02 August 2014

Time to write a post while the database is busy. Basically I’ve set up a table on the db with the proper fields for weather data, using a combined station_id that is created from both identifiers on the text files, USAF and the WBAN. Then I’ve created a class in Python to map all the data coming from the files and a small piece of code to process all that data into the database.
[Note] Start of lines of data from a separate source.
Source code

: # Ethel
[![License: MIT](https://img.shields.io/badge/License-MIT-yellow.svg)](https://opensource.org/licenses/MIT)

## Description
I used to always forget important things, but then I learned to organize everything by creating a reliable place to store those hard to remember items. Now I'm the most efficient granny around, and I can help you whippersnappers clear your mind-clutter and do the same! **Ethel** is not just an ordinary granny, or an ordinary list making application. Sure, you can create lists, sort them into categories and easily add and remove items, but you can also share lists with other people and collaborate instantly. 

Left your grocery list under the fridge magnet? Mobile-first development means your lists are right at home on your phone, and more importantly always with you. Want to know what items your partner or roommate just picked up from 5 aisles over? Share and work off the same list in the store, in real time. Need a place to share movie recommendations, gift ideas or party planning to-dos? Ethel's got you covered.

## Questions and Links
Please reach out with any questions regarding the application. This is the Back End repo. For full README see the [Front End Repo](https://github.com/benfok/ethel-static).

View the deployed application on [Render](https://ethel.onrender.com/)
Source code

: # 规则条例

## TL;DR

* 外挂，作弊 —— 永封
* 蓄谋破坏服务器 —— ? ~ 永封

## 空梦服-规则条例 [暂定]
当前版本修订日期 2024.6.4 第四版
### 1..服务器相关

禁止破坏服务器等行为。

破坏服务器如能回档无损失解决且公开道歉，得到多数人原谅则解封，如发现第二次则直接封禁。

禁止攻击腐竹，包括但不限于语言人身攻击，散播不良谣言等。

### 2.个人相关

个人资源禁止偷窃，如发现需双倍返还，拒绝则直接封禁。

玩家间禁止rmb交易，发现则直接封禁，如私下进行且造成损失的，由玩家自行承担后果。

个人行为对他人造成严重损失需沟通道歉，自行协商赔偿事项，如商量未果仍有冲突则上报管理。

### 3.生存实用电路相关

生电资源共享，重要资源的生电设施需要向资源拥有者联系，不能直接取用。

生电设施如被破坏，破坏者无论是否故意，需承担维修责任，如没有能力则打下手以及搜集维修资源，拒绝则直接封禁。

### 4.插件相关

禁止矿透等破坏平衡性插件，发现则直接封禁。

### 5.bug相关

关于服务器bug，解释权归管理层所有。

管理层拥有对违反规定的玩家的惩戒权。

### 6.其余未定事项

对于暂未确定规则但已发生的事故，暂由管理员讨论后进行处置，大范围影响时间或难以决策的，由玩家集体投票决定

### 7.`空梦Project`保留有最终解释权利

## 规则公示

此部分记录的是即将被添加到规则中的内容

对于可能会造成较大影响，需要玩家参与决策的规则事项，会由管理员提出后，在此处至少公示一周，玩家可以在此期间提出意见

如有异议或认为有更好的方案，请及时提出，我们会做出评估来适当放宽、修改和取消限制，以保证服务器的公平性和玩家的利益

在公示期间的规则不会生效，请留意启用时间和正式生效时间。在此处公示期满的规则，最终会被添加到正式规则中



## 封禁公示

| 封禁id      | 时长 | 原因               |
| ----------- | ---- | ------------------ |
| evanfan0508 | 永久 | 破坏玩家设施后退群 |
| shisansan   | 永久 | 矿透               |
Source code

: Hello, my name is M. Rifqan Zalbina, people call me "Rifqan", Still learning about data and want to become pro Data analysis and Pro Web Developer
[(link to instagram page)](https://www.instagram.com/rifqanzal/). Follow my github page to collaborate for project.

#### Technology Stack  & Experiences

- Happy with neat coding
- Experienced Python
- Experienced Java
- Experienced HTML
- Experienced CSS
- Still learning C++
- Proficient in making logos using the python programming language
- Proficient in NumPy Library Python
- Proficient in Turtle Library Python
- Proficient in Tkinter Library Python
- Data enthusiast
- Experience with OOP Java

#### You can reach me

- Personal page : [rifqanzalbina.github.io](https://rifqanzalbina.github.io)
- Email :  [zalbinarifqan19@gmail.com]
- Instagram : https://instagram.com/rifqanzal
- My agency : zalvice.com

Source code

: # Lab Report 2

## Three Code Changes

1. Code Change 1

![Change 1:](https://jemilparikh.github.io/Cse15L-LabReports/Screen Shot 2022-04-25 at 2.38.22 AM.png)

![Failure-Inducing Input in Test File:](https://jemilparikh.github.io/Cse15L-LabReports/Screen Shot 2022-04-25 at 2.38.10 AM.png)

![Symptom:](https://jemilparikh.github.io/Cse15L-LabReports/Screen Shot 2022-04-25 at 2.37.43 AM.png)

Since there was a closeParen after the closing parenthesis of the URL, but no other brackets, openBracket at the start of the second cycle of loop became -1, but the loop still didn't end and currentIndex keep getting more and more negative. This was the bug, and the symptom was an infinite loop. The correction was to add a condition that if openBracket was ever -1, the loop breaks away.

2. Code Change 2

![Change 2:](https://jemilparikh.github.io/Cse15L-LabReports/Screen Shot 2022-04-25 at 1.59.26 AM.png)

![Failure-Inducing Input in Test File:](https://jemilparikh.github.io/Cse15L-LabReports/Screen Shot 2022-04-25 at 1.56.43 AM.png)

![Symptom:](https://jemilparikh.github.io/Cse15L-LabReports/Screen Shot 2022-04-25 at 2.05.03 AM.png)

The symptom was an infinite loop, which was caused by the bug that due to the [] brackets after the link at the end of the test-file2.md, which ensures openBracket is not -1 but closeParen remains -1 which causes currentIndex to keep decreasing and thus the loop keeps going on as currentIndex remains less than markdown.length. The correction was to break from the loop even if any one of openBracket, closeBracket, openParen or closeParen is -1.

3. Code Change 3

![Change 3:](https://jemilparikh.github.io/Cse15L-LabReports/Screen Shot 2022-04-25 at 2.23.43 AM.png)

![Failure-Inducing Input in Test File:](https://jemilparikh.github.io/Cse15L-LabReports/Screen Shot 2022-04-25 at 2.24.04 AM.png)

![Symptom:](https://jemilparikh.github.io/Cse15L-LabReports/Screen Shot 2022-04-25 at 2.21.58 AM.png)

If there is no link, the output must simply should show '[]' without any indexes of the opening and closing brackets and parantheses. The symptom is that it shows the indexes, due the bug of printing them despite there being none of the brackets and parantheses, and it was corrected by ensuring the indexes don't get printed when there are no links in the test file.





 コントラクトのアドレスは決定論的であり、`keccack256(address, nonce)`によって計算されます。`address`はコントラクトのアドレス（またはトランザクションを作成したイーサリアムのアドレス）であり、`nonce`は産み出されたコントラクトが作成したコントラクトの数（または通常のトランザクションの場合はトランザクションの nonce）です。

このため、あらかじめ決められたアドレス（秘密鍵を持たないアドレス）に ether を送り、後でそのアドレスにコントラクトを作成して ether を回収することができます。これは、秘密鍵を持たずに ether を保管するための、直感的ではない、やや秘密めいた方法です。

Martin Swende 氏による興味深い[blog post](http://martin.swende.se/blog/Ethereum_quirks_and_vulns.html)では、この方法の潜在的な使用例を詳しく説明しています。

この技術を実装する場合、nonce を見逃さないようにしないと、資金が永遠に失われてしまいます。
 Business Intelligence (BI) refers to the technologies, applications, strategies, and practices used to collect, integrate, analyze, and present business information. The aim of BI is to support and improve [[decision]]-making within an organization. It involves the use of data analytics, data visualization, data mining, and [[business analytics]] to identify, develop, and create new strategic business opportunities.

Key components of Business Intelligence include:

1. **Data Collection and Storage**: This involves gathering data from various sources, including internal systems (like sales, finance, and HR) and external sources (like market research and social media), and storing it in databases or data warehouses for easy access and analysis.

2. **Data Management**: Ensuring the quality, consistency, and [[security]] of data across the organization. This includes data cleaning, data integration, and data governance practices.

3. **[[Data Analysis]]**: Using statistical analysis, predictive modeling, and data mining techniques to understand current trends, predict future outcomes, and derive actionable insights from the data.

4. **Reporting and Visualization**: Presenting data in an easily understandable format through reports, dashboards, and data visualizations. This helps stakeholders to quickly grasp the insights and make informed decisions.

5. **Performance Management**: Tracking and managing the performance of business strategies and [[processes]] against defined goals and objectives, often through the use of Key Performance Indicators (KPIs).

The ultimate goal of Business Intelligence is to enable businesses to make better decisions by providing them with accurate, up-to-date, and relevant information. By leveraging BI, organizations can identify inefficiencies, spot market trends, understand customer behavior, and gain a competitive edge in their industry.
# [... set up imports, folders and helper class ...]
conn = psycopg2.connect("dbname=climate user=myUser password=myPass")
cur = conn.cursor()
for op_file in os.listdir(obs_dir): #walk the directory
    with open(os.path.join(obs_dir,op_file)) as f: #open the file
        for line in f: #walk the file
                if len(line)>0:
                        o = observation(line) #instantiate the helper class
                        cur.execute(o.getSQL()) #get the insert SQL
                    except Exception, an_error:
                        print an_error

Then, once the data is stored on the database we can create an aggregation by month, something more approachable for the map I want to build.

with data as (select * from observations)
	extract(month from obs_date) m,
	count(*) c ,
	avg(tmp) tmp,
	avg(dewp) dewp,
	avg(sea_pr) sea_pr,
	avg(st_pr) st_pr,
	avg(vis) vis,
	avg(wind) wind,
	max(max_wind) max_wind,
	max(max_gust) max_gust,
	max(max_tmp) max_tmp,
	min(min_tmp) min_tmp,
	sum(precip) precip,
	avg(snow_depth) snow_depth,
	sum(fog::int) fog_count,
	sum(rain::int) rain_count,
	sum(snow::int) snow_count,
	sum(hail::int) hail_count,
	sum(thunder::int) thunder_count,
	sum(tornado::int) tornado_count
into temp stations_month_tmp
from data o
group by o.station_id, m;

Depending on the variable I’ll use avg, max, min or sum to get the appropriate data for the statistics. This gives a 12 times 11000 rows table, that’s still more than required for a free account but well, at least I have an API to query for month level.

But I want also all the raw data by station so I’ll generate small files to be requested by the visuazilation later if I want the details of one particular station. That is, I’ll translate the fixed width files into CSVs that I’ll be able to request on demand directly from the web server, without any service involved.

To summarize I want:

  • Stations and monthly aggregated data on CartoDB for dinamic queries and map visualizations.
  • Raw observations on a web server for station details, out of the map.